→ **Entries taken from a collection**:

::::::::::

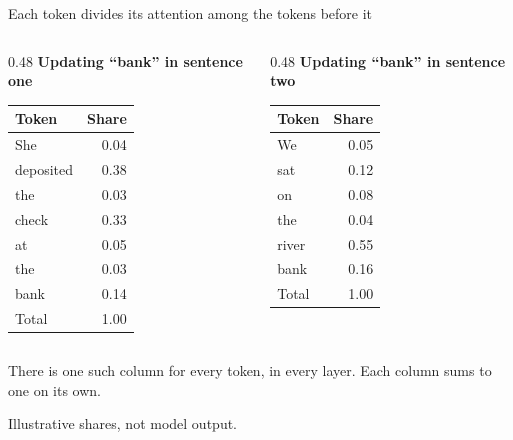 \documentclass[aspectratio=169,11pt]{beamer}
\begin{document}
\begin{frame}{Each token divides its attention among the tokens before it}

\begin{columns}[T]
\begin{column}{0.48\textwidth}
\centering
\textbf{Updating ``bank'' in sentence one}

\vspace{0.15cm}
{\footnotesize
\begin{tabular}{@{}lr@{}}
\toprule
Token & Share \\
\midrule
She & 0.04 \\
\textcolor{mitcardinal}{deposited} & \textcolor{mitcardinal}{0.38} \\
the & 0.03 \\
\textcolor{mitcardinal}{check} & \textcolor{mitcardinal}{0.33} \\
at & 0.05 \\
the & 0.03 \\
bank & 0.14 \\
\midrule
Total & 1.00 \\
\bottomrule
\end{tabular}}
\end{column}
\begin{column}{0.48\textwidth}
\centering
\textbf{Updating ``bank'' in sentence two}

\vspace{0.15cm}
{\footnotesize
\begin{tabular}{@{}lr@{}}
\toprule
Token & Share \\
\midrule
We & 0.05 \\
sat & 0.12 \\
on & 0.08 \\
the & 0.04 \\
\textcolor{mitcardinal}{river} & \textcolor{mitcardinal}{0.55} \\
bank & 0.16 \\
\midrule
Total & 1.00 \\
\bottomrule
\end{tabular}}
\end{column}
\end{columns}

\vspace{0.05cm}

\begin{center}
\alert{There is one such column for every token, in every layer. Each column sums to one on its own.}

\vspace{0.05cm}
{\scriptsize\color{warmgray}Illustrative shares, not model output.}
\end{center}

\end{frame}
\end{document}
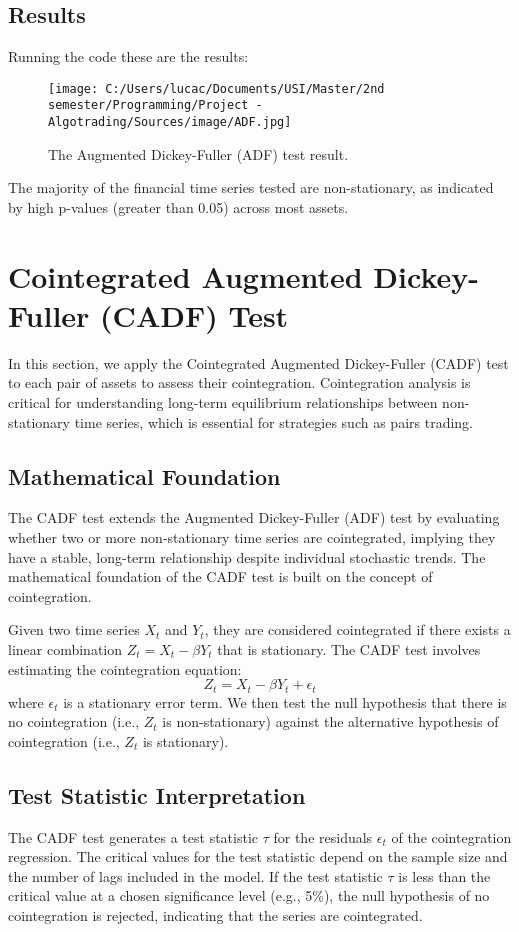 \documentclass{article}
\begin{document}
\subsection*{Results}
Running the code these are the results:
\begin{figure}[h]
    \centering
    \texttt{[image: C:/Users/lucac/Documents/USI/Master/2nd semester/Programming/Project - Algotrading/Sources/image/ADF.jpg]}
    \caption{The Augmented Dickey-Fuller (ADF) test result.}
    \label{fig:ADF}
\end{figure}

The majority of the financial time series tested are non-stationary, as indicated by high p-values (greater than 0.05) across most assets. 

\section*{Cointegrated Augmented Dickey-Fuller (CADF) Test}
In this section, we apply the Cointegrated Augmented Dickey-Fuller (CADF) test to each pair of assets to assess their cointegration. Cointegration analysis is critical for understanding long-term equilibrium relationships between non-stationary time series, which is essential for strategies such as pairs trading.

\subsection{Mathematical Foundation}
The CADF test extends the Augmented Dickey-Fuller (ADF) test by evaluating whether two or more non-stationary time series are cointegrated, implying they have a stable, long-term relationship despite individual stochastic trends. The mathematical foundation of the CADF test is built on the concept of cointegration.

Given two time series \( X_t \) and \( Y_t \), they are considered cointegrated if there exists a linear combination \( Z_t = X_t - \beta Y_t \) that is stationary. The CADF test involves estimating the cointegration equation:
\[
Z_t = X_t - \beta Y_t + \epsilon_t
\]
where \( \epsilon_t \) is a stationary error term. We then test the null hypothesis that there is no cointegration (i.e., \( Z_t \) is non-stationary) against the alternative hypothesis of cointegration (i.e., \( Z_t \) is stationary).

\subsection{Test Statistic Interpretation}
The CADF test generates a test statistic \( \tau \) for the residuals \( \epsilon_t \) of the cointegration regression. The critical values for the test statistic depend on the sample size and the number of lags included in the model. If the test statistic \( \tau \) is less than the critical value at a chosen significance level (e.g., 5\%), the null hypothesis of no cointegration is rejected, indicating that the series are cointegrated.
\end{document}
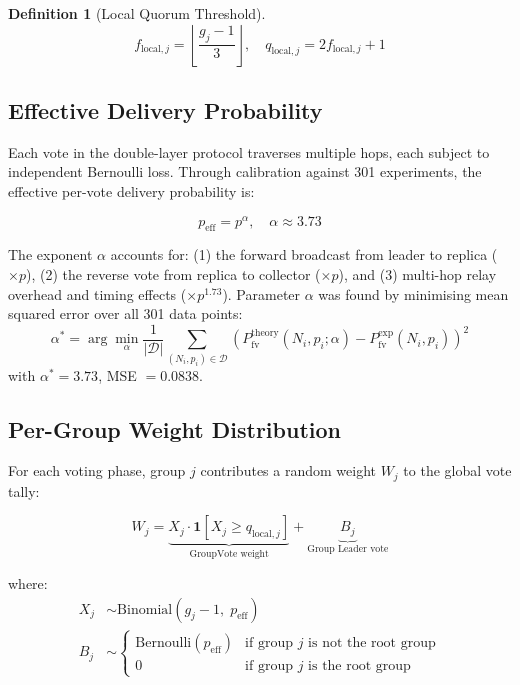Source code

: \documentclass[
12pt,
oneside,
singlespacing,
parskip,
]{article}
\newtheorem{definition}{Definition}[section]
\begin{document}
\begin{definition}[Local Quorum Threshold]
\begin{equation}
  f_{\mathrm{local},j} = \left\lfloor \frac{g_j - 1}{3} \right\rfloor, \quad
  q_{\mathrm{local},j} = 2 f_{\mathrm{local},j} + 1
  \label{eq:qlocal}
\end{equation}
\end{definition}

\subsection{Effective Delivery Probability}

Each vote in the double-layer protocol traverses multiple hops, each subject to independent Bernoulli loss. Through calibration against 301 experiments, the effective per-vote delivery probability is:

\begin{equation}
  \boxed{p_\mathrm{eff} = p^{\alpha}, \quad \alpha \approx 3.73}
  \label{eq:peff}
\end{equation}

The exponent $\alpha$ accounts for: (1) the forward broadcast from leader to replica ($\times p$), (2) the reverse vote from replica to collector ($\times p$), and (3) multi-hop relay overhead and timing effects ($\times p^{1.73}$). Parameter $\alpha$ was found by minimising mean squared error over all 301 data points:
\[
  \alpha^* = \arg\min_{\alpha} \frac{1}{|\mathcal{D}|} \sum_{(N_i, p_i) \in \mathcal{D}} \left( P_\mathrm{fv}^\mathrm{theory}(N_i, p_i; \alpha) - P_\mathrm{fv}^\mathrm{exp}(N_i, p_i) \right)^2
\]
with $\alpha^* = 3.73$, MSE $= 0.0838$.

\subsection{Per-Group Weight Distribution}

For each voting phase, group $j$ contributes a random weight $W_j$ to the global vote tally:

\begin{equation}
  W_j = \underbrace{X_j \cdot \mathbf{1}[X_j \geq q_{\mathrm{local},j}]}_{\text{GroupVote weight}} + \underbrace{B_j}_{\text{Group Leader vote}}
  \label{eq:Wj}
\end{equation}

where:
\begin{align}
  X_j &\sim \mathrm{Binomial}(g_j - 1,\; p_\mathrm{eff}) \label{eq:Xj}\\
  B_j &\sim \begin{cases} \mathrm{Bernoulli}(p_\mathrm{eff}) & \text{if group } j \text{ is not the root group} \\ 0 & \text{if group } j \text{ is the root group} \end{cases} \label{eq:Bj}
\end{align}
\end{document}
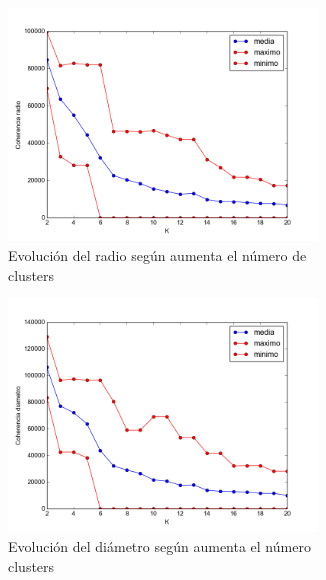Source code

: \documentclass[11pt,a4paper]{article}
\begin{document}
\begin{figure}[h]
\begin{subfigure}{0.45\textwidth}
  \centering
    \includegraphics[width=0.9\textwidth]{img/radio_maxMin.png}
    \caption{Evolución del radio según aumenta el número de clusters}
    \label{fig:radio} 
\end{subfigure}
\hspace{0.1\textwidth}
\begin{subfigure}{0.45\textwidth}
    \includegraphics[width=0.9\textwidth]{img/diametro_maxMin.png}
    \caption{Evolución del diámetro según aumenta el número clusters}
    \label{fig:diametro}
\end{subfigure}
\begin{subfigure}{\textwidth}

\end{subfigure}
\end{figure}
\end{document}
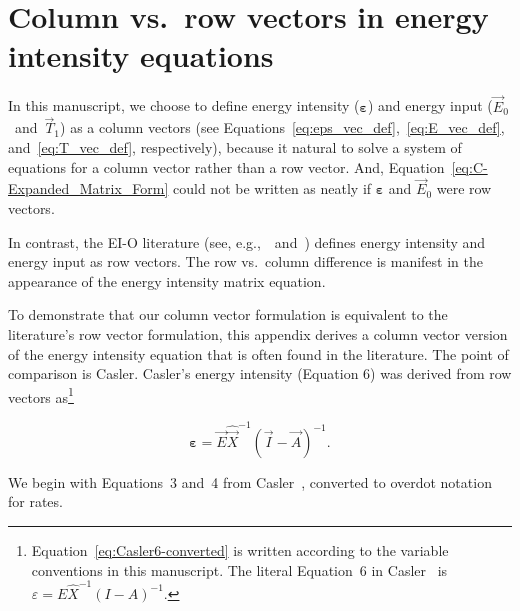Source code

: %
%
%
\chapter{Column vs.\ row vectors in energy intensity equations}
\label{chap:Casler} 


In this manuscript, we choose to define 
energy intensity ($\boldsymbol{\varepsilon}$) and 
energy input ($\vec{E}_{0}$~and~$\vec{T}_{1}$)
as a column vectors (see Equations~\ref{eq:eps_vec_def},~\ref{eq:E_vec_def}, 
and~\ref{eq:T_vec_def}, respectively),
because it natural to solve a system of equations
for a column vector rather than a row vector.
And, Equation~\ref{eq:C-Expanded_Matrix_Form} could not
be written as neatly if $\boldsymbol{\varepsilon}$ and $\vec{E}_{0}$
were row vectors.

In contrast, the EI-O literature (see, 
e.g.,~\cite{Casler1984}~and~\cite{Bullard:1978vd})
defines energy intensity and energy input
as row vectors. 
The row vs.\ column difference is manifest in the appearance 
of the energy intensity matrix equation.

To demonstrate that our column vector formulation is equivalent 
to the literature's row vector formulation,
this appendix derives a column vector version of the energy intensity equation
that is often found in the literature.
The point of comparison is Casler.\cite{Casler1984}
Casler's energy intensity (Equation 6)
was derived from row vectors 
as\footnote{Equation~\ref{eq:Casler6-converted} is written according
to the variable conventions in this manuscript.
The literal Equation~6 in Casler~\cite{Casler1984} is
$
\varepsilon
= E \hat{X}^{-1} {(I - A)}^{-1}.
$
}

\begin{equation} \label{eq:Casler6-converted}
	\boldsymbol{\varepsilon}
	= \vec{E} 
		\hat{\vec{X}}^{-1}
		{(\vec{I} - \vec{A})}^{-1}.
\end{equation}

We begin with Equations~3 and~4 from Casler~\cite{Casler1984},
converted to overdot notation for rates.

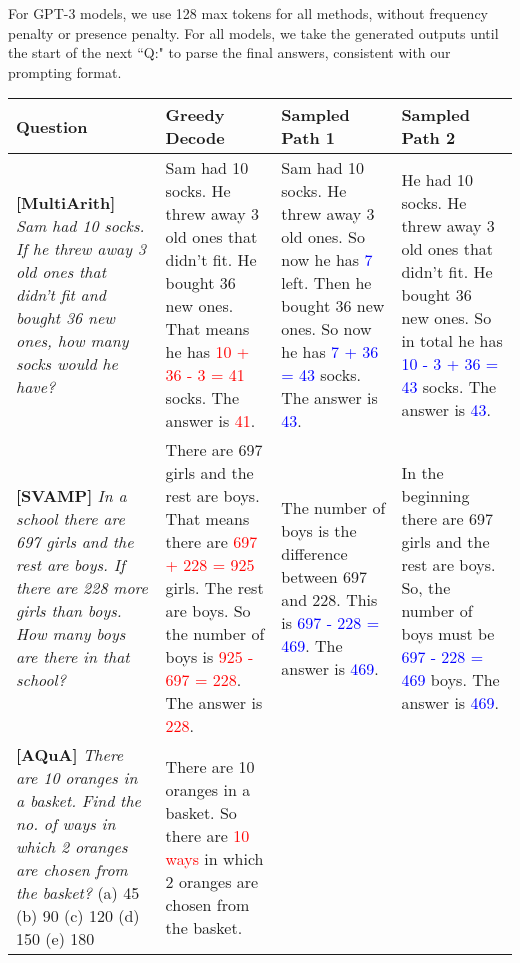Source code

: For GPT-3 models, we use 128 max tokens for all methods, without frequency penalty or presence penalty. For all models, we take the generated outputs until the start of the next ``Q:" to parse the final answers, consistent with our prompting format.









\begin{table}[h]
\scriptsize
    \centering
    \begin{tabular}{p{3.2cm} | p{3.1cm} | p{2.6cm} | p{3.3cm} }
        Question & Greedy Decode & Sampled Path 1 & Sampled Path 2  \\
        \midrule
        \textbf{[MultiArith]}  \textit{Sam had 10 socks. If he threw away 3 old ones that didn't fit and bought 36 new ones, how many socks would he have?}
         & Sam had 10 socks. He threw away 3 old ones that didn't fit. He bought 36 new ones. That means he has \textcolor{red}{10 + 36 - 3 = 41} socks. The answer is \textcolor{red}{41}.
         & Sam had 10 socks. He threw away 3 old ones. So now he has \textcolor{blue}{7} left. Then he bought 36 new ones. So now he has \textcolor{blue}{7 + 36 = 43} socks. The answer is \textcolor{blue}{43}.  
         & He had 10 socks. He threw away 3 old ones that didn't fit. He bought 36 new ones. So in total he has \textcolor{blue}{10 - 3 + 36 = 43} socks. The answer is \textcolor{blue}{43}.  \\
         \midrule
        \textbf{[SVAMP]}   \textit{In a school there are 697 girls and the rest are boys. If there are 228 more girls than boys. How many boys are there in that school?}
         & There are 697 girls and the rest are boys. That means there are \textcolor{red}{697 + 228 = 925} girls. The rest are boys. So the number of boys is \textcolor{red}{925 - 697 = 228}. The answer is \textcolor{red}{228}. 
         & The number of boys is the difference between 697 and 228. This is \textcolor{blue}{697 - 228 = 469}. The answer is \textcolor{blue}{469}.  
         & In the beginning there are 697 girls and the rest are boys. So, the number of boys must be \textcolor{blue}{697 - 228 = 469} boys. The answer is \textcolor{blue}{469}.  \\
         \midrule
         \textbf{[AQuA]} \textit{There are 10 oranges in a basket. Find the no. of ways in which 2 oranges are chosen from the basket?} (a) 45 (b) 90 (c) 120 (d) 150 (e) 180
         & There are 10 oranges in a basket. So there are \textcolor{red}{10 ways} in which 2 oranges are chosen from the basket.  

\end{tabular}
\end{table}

::::::::::

→ **Work required**:
Would you give the number of lines of the data that include the string "literature"? Nothing else is wanted.

→ **Solution for this task**:
3